__Instructions to follow__. Filter these entries, keeping only lines that hold the word "espaços".

[Plain-text document sources]
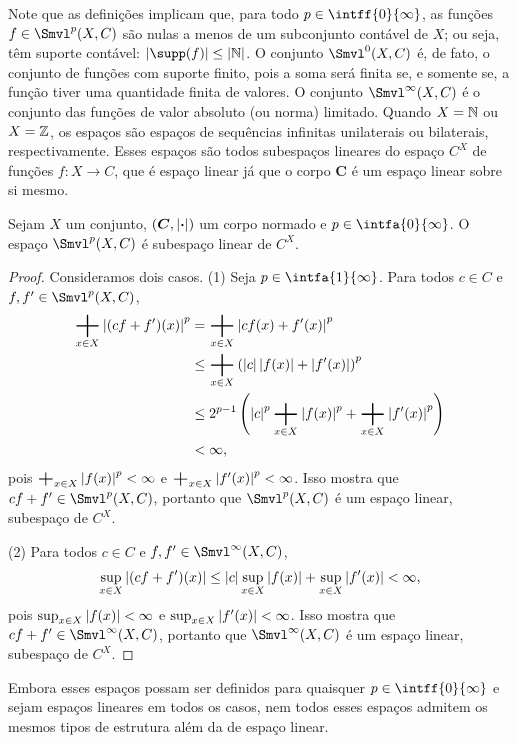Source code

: Note que as definições implicam que, para todo $p \in \intff{0}{\infty}$, as funções $f \in \Smvl^p(X,C)$ são nulas a menos de um subconjunto contável de $X$; ou seja, têm suporte contável: $\card{\supp(f)} \leq \card{\N}$. O conjunto $\Smvl^0(X,C)$ é, de fato, o conjunto de funções com suporte finito, pois a soma será finita se, e somente se, a função tiver uma quantidade finita de valores. O conjunto $\Smvl^\infty(X,C)$ é o conjunto das funções de valor absoluto (ou norma) limitado. Quando $X=\mathbb{N}$ ou $X=\mathbb{Z}$, os espaços são espaços de sequências infinitas unilaterais ou bilaterais, respectivamente. Esses espaços são todos subespaços lineares do espaço $C^X$ de funções $f\colon X \to C$, que é espaço linear já que o corpo $\bm C$ é um espaço linear sobre si mesmo.

\begin{prop}
Sejam $X$ um conjunto, $(\bm C,\left\vert{\bm{\cdot}}\right\vert)$ um corpo normado
 e $p \in \intfa{0}{\infty}$. O espaço $\Smvl^p(X,C)$ é subespaço linear de $C^X$.
\end{prop}
\begin{proof}
Consideramos dois casos. (1) Seja $p \in \intfa{1}{\infty}$. Para todos $c \in C$ e $f,f' \in \Smvl^p(X,C)$,
	\begin{align*}
	\sum_{x \in X} \abs{(cf+f')(x)}^p &= \sum_{x \in X} \abs{cf(x)+f'(x)}^p \\
		&\leq \sum_{x \in X} \left( \abs{c}\abs{f(x)}+ \abs{f'(x)} \right)^p \\
		&\leq 2^{p-1} \left( \abs{c}^p \sum_{x \in X} \abs{f(x)}^p + \sum_{x \in X} \abs{f'(x)}^p \right) \\
		&< \infty,
	\end{align*}
pois $\sum_{x \in X} \abs{f(x)}^p < \infty$ e $\sum_{x \in X} \abs{f'(x)}^p < \infty$. Isso mostra que $cf+f' \in \Smvl^p(X,C)$, portanto que $\Smvl^p(X,C)$ é um espaço linear, subespaço de $C^X$.

(2) Para todos $c \in C$ e $f,f' \in \Smvl^\infty(X,C)$,
	\begin{equation*}
	\sup_{x \in X} \left\vert{(cf+f')(x)}\right\vert \leq \left\vert{c}\right\vert\sup_{x \in X} \left\vert{f(x)}\right\vert + \sup_{x \in X} \left\vert{f'(x)}\right\vert < \infty,
	\end{equation*}
pois $\sup_{x \in X} \left\vert{f(x)}\right\vert < \infty$ e $\sup_{x \in X} \left\vert{f'(x)}\right\vert < \infty$. Isso mostra que $cf+f' \in \Smvl^\infty(X,C)$, portanto que $\Smvl^\infty(X,C)$ é um espaço linear, subespaço de $C^X$.	
\end{proof}

Embora esses espaços possam ser definidos para quaisquer $p \in \intff{0}{\infty}$ e sejam espaços lineares em todos os casos, nem todos esses espaços admitem os mesmos tipos de estrutura além da de espaço linear.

__Result for this exercise__.
: Note que as definições implicam que, para todo $p \in \intff{0}{\infty}$, as funções $f \in \Smvl^p(X,C)$ são nulas a menos de um subconjunto contável de $X$; ou seja, têm suporte contável: $\card{\supp(f)} \leq \card{\N}$. O conjunto $\Smvl^0(X,C)$ é, de fato, o conjunto de funções com suporte finito, pois a soma será finita se, e somente se, a função tiver uma quantidade finita de valores. O conjunto $\Smvl^\infty(X,C)$ é o conjunto das funções de valor absoluto (ou norma) limitado. Quando $X=\mathbb{N}$ ou $X=\mathbb{Z}$, os espaços são espaços de sequências infinitas unilaterais ou bilaterais, respectivamente. Esses espaços são todos subespaços lineares do espaço $C^X$ de funções $f\colon X \to C$, que é espaço linear já que o corpo $\bm C$ é um espaço linear sobre si mesmo.
Embora esses espaços possam ser definidos para quaisquer $p \in \intff{0}{\infty}$ e sejam espaços lineares em todos os casos, nem todos esses espaços admitem os mesmos tipos de estrutura além da de espaço linear.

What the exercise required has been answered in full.